Les «zones d’ombre» évoquées par la défense
Me Colin a également pointé plusieurs éléments qu’elle considère comme des incohérences dans le dossier de l’accusation. Elle affirme que son client a pleinement coopéré avec les enquêteurs. «Achraf Hakimi n’a fait aucune obstruction à la justice.. Il a demandé à être entendu, à être confronté avec cette femme. Il a donné son ADN, il a donné son téléphone. Nous considérons que la plaignante a fait obstruction à la justice.

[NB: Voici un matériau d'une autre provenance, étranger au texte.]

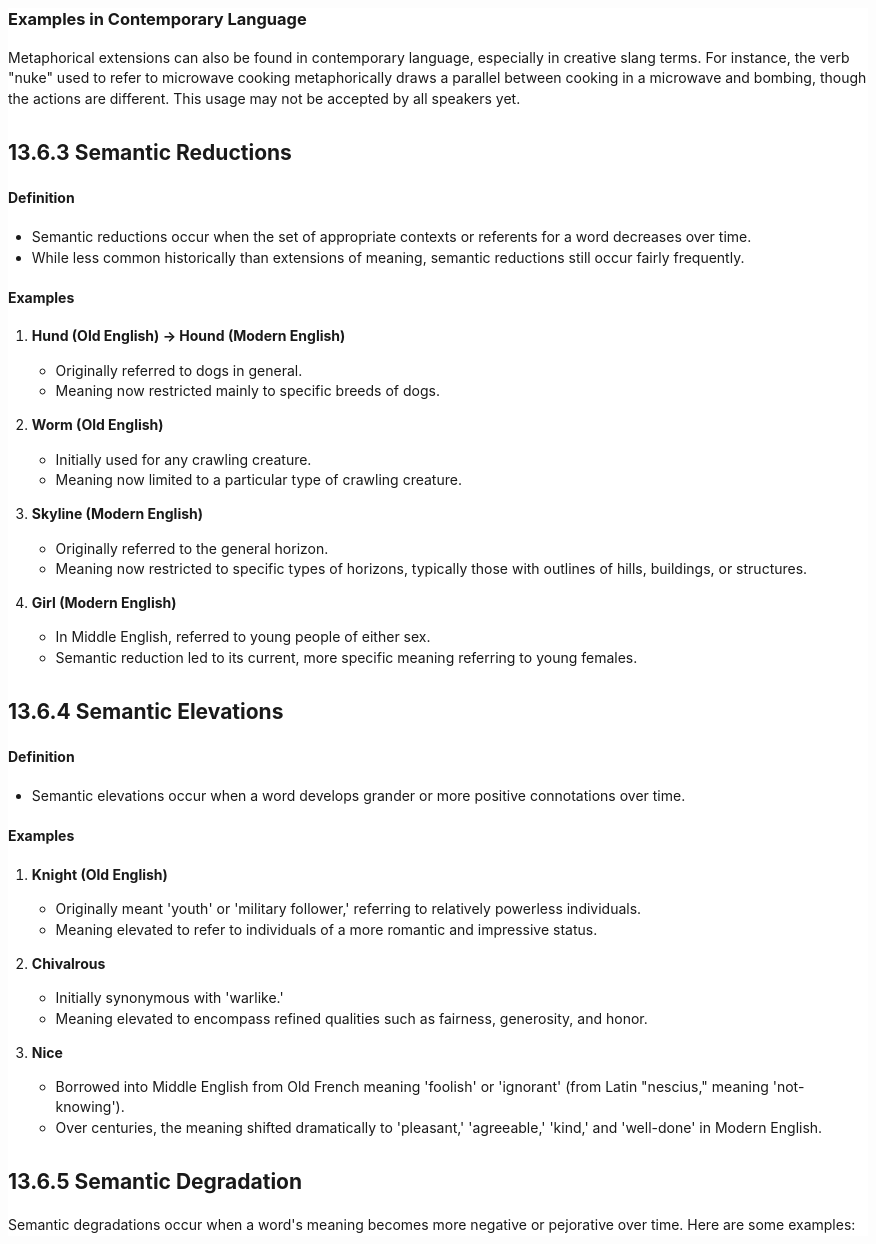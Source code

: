 ### Examples in Contemporary Language

Metaphorical extensions can also be found in contemporary language, especially in creative slang terms. For instance, the verb "nuke" used to refer to microwave cooking metaphorically draws a parallel between cooking in a microwave and bombing, though the actions are different. This usage may not be accepted by all speakers yet.

## 13.6.3 Semantic Reductions
#### Definition
- Semantic reductions occur when the set of appropriate contexts or referents for a word decreases over time.
- While less common historically than extensions of meaning, semantic reductions still occur fairly frequently.
#### Examples
1. **Hund (Old English) → Hound (Modern English)**
   - Originally referred to dogs in general.
   - Meaning now restricted mainly to specific breeds of dogs.
   
2. **Worm (Old English)**
   - Initially used for any crawling creature.
   - Meaning now limited to a particular type of crawling creature.

3. **Skyline (Modern English)**
   - Originally referred to the general horizon.
   - Meaning now restricted to specific types of horizons, typically those with outlines of hills, buildings, or structures.

4. **Girl (Modern English)**
   - In Middle English, referred to young people of either sex.
   - Semantic reduction led to its current, more specific meaning referring to young females.

## 13.6.4 Semantic Elevations
#### Definition
- Semantic elevations occur when a word develops grander or more positive connotations over time.

#### Examples
1. **Knight (Old English)**
   - Originally meant 'youth' or 'military follower,' referring to relatively powerless individuals.
   - Meaning elevated to refer to individuals of a more romantic and impressive status.

2. **Chivalrous**
   - Initially synonymous with 'warlike.'
   - Meaning elevated to encompass refined qualities such as fairness, generosity, and honor.

3. **Nice**
   - Borrowed into Middle English from Old French meaning 'foolish' or 'ignorant' (from Latin "nescius," meaning 'not-knowing').
   - Over centuries, the meaning shifted dramatically to 'pleasant,' 'agreeable,' 'kind,' and 'well-done' in Modern English.

## 13.6.5 Semantic Degradation
Semantic degradations occur when a word's meaning becomes more negative or pejorative over time. Here are some examples:
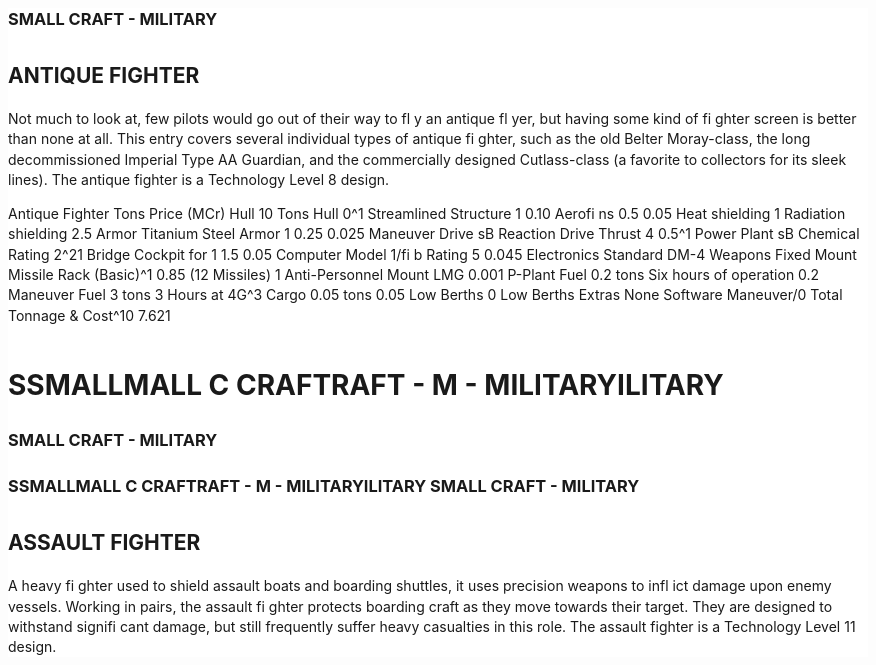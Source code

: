 ### SMALL CRAFT - MILITARY

## ANTIQUE FIGHTER

Not much to look at, few pilots would go out of their way to fl y an antique fl yer, but having some kind of fi ghter screen is better than none at
all. This entry covers several individual types of antique fi ghter, such as the old Belter Moray-class, the long decommissioned Imperial Type
AA Guardian, and the commercially designed Cutlass-class (a favorite to collectors for its sleek lines). The antique fighter is a Technology
Level 8 design.

Antique Fighter Tons Price (MCr)
Hull 10 Tons Hull 0^1
Streamlined Structure 1 0.10
Aerofi ns 0.5 0.05
Heat shielding 1
Radiation shielding 2.5
Armor Titanium Steel Armor 1 0.25 0.025
Maneuver Drive sB Reaction Drive Thrust 4 0.5^1
Power Plant sB Chemical Rating 2^21
Bridge Cockpit for 1 1.5 0.05
Computer Model 1/fi b Rating 5 0.045
Electronics Standard DM-4
Weapons Fixed Mount Missile Rack (Basic)^1 0.85 (12 Missiles) 1
Anti-Personnel Mount LMG 0.001
P-Plant Fuel 0.2 tons Six hours of operation 0.2
Maneuver Fuel 3 tons 3 Hours at 4G^3
Cargo 0.05 tons 0.05
Low Berths 0 Low Berths
Extras None
Software Maneuver/0
Total Tonnage & Cost^10 7.621

# SSMALLMALL C CRAFTRAFT - M - MILITARYILITARY

### SMALL CRAFT - MILITARY

### SSMALLMALL C CRAFTRAFT - M - MILITARYILITARY SMALL CRAFT - MILITARY

## ASSAULT FIGHTER

A heavy fi ghter used to shield assault boats and boarding shuttles, it uses precision weapons to infl ict damage upon enemy vessels.
Working in pairs, the assault fi ghter protects boarding craft as they move towards their target. They are designed to withstand signifi cant
damage, but still frequently suffer heavy casualties in this role. The assault fighter is a Technology Level 11 design.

Elle a refusé tous les examens médicaux alors qu’ils étaient possibles et auraient pu conforter sa version pour peu qu’elle était vraie. Elle a refusé de donner le nom d’un témoin clé, une personne avec qui elle a dîné juste avant de se rendre au domicile d’Achraf Hakimi et juste avant d’échanger de nombreux messages projetant de dépouiller le joueur de football. Ces messages, ce n’est pas moi ou monsieur Hakimi qui les ont écrits. Ce n’est pas nous qui avons tenté de les dissimuler à l’autorité judiciaire. Elle a encore refusé de donner son téléphone portable. Je me permets d’ajuster que l’ordonnance de mise en accusation n’est pas l’intégralité du dossier. L’expert, qui a jugé que cette femme n’avait pas de tendance à l’affabulation et à la mythomanie qui sont des maladies mentales, a ajouté ensuite que cela ne permettait pas pour autant de garantir l’authenticité de ces déclarations», a-t-elle expliqué.